**Data for review**

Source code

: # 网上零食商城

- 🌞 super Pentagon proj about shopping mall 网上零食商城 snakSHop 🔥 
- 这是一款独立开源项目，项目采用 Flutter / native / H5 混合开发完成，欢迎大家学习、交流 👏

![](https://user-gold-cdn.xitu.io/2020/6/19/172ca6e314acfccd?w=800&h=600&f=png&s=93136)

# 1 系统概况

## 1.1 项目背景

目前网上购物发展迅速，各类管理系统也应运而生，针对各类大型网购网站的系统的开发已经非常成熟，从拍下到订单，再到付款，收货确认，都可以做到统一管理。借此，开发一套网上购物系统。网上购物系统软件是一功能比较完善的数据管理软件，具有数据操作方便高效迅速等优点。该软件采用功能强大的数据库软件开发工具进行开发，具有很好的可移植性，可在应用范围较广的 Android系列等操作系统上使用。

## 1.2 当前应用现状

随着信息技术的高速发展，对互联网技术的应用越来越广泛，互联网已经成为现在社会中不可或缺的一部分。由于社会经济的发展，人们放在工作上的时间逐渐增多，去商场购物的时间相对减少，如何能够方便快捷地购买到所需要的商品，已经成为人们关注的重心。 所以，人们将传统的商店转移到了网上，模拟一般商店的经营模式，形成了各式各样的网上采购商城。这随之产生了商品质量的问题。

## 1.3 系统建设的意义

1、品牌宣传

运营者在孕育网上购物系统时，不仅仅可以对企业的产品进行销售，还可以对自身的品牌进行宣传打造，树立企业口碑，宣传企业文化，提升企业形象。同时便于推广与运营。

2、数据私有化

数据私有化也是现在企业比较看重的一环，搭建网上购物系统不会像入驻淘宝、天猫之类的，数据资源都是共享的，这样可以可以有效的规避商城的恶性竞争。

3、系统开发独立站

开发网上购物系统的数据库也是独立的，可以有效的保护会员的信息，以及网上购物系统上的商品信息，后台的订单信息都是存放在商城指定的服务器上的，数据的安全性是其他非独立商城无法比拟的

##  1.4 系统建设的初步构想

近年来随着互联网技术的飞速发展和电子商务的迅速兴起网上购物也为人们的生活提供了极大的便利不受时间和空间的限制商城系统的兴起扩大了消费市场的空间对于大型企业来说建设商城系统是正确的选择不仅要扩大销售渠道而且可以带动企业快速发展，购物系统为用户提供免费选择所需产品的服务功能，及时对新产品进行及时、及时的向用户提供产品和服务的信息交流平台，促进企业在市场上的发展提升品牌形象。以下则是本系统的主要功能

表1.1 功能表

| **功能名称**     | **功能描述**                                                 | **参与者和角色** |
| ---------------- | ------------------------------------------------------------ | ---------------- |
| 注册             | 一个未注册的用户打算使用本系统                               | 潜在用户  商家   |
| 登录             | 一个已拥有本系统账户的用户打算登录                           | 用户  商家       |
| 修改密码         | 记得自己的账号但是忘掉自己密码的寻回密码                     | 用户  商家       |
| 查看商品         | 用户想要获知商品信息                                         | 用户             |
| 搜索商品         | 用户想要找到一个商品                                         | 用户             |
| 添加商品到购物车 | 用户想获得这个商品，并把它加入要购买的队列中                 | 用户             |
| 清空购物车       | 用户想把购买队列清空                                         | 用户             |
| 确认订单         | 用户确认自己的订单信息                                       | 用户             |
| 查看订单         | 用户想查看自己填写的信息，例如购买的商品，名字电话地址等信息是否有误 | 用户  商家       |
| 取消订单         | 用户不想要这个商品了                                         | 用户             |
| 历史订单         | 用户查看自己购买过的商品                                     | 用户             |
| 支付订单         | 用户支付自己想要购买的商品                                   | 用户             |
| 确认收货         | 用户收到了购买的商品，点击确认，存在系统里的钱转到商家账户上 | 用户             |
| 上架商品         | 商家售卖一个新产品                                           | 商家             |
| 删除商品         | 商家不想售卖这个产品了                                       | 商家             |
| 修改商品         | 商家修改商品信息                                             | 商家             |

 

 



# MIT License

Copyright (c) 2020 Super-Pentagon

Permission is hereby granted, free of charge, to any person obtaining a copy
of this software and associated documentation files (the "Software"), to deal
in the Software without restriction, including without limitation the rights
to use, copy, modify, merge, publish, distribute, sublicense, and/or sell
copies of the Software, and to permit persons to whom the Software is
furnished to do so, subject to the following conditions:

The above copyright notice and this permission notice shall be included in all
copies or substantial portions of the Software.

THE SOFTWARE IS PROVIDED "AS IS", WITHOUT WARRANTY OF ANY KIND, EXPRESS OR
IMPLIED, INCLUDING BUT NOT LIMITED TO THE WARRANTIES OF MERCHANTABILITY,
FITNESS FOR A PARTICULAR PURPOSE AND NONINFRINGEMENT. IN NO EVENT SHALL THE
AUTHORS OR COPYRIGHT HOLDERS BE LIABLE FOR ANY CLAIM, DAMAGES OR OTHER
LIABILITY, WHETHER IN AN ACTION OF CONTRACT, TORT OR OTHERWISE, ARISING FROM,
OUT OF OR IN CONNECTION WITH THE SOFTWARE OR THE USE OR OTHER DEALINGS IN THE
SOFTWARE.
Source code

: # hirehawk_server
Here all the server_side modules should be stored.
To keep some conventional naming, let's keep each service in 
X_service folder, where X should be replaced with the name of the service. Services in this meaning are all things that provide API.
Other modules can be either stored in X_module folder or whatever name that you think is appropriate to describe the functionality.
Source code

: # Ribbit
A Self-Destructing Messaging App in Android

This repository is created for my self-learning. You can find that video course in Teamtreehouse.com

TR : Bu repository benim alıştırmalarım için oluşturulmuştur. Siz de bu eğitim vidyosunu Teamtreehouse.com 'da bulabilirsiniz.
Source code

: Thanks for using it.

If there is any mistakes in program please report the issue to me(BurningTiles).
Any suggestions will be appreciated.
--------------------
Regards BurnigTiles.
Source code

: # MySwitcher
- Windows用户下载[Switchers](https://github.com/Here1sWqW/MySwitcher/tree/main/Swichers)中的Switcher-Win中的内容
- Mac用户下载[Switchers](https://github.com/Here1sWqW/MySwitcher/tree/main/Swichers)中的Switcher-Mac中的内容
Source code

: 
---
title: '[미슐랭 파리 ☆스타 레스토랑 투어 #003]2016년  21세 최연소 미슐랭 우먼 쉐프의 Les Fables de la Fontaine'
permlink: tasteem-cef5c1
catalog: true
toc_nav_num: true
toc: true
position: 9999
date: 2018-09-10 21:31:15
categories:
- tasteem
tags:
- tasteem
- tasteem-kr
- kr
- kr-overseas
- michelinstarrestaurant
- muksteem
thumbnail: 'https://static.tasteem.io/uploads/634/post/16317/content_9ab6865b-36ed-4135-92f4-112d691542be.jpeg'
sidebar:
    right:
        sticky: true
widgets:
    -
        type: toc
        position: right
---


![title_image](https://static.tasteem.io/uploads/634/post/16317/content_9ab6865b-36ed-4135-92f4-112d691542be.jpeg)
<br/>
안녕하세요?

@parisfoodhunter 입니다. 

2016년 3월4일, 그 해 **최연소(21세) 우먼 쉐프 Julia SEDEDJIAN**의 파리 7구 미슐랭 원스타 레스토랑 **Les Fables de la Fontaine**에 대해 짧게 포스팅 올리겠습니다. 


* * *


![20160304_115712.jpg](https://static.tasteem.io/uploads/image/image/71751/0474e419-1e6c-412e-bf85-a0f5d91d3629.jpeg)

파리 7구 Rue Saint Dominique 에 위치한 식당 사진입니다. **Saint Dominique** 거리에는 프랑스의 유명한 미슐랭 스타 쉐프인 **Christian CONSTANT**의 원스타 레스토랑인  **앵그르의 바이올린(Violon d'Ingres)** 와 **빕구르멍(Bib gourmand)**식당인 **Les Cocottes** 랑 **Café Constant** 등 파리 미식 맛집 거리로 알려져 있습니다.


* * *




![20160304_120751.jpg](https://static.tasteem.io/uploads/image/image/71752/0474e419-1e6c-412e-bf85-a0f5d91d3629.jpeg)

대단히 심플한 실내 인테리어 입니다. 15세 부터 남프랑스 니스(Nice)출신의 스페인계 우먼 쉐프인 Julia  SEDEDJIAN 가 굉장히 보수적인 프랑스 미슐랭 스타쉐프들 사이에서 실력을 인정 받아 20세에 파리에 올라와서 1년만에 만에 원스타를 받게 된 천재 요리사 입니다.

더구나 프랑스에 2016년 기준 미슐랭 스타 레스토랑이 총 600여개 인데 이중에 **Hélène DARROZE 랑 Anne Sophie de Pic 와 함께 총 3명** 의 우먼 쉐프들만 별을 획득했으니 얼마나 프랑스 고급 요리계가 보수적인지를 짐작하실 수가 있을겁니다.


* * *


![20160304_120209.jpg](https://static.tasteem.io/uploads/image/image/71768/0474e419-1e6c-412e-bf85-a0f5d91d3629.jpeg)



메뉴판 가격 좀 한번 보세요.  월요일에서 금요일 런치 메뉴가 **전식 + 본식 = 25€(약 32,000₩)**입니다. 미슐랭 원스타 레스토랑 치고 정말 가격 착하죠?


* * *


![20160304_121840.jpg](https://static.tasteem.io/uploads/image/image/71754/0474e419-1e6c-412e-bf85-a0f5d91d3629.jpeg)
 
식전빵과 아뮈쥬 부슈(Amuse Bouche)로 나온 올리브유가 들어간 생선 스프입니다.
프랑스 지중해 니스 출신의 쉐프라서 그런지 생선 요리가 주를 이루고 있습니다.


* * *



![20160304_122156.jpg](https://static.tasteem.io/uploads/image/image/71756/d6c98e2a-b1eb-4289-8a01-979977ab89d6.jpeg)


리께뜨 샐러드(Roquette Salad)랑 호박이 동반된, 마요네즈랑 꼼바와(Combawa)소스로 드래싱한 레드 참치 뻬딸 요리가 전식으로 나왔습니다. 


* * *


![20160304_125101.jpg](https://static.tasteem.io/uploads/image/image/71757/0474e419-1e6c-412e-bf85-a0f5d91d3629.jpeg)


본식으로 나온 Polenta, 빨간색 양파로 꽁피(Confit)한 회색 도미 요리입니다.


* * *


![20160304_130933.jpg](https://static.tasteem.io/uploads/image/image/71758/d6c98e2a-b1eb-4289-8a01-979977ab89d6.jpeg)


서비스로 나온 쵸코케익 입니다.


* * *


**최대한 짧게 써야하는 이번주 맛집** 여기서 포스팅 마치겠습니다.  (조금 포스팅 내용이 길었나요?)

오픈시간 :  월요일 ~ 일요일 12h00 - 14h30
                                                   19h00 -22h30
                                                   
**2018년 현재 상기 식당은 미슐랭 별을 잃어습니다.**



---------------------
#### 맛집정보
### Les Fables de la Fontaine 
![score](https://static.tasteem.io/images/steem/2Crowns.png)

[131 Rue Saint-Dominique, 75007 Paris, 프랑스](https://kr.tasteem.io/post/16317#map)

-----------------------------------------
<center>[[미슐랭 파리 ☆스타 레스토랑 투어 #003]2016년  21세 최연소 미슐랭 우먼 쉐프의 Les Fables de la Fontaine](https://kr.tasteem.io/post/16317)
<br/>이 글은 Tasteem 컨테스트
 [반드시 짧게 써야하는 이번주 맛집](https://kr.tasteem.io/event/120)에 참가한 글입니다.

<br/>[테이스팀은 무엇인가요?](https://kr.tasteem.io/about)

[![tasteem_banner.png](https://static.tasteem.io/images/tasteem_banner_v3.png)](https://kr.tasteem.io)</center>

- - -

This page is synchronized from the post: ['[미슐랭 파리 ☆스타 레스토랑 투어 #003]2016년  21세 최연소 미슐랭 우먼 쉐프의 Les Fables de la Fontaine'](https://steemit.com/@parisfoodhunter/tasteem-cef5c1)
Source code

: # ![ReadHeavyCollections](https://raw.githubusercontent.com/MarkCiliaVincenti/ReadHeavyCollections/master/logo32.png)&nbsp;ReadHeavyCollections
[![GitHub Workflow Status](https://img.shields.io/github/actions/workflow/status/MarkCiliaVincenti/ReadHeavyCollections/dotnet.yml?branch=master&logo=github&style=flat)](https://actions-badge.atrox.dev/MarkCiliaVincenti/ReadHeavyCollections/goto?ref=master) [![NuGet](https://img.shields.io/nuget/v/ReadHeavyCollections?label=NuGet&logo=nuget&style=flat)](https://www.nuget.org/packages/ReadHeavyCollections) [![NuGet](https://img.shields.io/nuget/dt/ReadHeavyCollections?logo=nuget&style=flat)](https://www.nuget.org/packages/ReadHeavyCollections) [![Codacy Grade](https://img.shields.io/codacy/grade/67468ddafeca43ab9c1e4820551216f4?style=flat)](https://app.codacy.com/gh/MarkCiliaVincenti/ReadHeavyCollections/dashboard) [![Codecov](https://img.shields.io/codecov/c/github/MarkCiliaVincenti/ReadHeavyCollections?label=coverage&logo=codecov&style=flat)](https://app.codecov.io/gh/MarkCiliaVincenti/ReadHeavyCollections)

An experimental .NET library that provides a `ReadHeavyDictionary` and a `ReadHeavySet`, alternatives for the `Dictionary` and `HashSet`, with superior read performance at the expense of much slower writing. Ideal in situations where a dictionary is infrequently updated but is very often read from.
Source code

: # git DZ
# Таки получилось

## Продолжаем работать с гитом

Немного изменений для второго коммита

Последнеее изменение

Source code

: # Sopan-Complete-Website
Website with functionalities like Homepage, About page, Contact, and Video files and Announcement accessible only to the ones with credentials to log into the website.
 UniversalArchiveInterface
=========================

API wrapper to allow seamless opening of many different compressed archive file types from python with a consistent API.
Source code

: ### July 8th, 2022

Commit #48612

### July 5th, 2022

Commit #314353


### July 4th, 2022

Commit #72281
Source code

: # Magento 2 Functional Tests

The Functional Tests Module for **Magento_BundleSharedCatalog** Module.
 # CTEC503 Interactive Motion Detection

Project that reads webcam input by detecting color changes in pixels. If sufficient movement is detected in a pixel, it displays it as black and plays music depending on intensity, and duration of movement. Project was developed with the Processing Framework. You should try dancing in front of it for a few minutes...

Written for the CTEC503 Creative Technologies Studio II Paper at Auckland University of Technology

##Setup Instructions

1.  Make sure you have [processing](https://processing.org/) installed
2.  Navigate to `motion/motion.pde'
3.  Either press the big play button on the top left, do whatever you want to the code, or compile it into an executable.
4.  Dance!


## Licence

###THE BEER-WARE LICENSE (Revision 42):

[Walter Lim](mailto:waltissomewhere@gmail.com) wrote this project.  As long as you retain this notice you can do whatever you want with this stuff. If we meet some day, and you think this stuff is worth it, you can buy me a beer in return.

**Work request**
All lines above with "Switchers" in them should be returned.

**Task response**
- Windows用户下载[Switchers](https://github.com/Here1sWqW/MySwitcher/tree/main/Swichers)中的Switcher-Win中的内容
- Mac用户下载[Switchers](https://github.com/Here1sWqW/MySwitcher/tree/main/Swichers)中的Switcher-Mac中的内容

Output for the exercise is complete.